Drug overdose remains a leading cause of injury death in the United States and is responsible for more than 70,000 deaths annually. After examining the association of Medicaid expansion with county-by-year counts of opioid overdose deaths and by class of opioid, the researchers found that:
- Medicaid expansion may have prevented between 1,678 and 8,132 opioid overdose deaths in 2015 to 2017 in the 32 states that expanded Medicaid between 2014 and 2016.
- Adoption of Medicaid expansion was associated with a six percent lower rate of total opioid overdose deaths, 11 percent lower rate of death involving heroin, and a 10 percent lower rate of death involving synthetic opioids other than methadone (such as fentanyl).
- Unexpectedly, an 11 percent increase in methadone overdose mortality was observed with Medicaid expansion.
“Our findings suggest that as states invest more resources in addressing the opioid overdose epidemic, policymakers should pay attention to the role that expanding Medicaid can play in reducing opioid overdose deaths by providing greater access to health care, and in particular, to treatment for opioid use disorder,” said Magdalena Cerdá, DrPH, associate professor and director of the Center for Opioid Epidemiology and Policy in the Department of Population Health at NYU Langone Health, and the study’s senior author. “At a broader level, the findings of this study suggest that providing expanded access to health care may be a key policy lever to address the opioid overdose crisis.”
One concerning finding from the study was the association of Medicaid expansion with an 11 percent increase in overdose deaths involving methadone.
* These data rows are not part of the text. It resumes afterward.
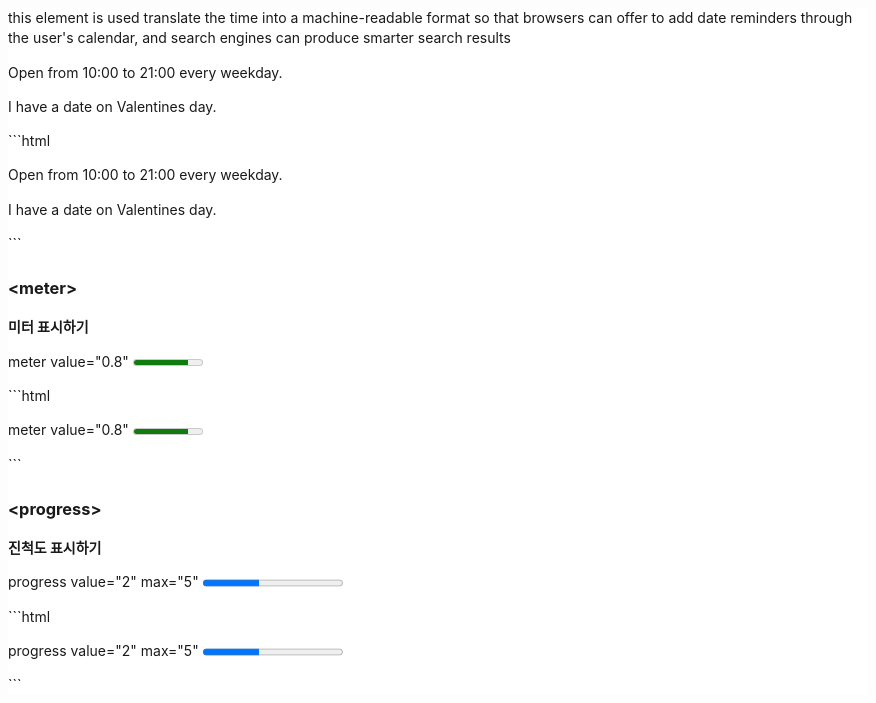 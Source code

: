 this element is used translate the time into a machine-readable format so that browsers can offer to add date reminders through the user's calendar, and search engines can produce smarter search results

<div class="code-example" markdown="1">
<p>Open from <time>10:00</time> to <time>21:00</time> every weekday.</p>

<p>I have a date on <time datetime="2008-02-14 20:00">Valentines day</time>.</p>
</div>
```html
<p>Open from <time>10:00</time> to <time>21:00</time> every weekday.</p>

<p>I have a date on <time datetime="2008-02-14 20:00">Valentines day</time>.</p>
```

### &#60;meter&#62;

**미터 표시하기**

<div class="code-example" markdown="1">
<p>meter value="0.8"   <meter value="0.8"></meter></p>
</div>
```html
<p>meter value="0.8"   <meter value="0.8"></meter></p>
```

### &#60;progress&#62;

**진척도 표시하기**

<div class="code-example" markdown="1">
<p>progress value="2" max="5" <progress value="2" max="5"></progress></p>
</div>
```html
<p>progress value="2" max="5" <progress value="2" max="5"></progress></p>
```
According to Cerdá, Medicaid beneficiaries are more likely to receive prescriptions for methadone to treat pain, compared to the general population. While the dispensing of methadone to treat opioid use disorder is highly effective and standardized, the use of methadone to treat pain is associated with greater risk of overdose reflecting in part wide variation in prescribing practices.
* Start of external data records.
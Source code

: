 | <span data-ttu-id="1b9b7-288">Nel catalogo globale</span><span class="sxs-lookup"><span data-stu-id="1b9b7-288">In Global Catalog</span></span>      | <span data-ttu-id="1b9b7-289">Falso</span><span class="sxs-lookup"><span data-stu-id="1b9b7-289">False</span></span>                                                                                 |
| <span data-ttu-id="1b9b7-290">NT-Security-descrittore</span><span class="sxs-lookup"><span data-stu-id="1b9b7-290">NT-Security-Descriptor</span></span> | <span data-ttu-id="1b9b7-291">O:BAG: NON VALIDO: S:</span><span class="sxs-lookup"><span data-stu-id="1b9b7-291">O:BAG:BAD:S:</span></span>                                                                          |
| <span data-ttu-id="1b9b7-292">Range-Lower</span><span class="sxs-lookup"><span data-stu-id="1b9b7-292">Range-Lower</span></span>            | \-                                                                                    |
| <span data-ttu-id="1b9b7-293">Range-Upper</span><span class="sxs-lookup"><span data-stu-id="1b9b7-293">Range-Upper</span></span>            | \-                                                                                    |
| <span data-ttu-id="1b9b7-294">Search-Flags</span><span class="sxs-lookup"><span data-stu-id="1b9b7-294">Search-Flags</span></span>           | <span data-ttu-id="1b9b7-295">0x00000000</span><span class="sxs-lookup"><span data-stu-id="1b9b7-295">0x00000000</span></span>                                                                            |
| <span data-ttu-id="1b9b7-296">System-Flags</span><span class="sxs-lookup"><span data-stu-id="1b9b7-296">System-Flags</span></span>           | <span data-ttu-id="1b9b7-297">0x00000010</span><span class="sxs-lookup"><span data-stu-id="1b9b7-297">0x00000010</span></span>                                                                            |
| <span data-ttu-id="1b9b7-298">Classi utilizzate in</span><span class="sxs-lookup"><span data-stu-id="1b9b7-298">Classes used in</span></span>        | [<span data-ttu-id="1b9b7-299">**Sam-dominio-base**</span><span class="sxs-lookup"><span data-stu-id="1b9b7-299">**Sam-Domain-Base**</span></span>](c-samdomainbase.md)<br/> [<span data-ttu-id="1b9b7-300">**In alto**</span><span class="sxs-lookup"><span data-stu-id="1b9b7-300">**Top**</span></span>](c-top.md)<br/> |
“Past research has found Medicaid expansion is associated with not only large decreases in the number of uninsured Americans, but also considerable increases in access to opioid use disorder treatment and the opioid overdose reversal medication naloxone,” said Nicole Kravitz-Wirtz, Ph.D., MPH, assistant professor with the Violence Prevention Research Program in the Department of Emergency Medicine at UC Davis, and the study’s lead author. “Ours was the first study to investigate the natural follow-up question: Is the expansion associated with reductions in local opioid overdose deaths? On balance, the answer appears to be yes.”
Cerdá and colleagues cite a number of study limitations. First, the research relies on coding of death certificate data. Since coding has changed over time, some deaths due to opioid overdoses may be misclassified. A second limitation is that the investigators looked at deaths among the whole population as opposed to just Medicaid beneficiaries. Any effect detected may be an underestimate of the effect that would be observed among Medicaid beneficiaries, says Cerdá.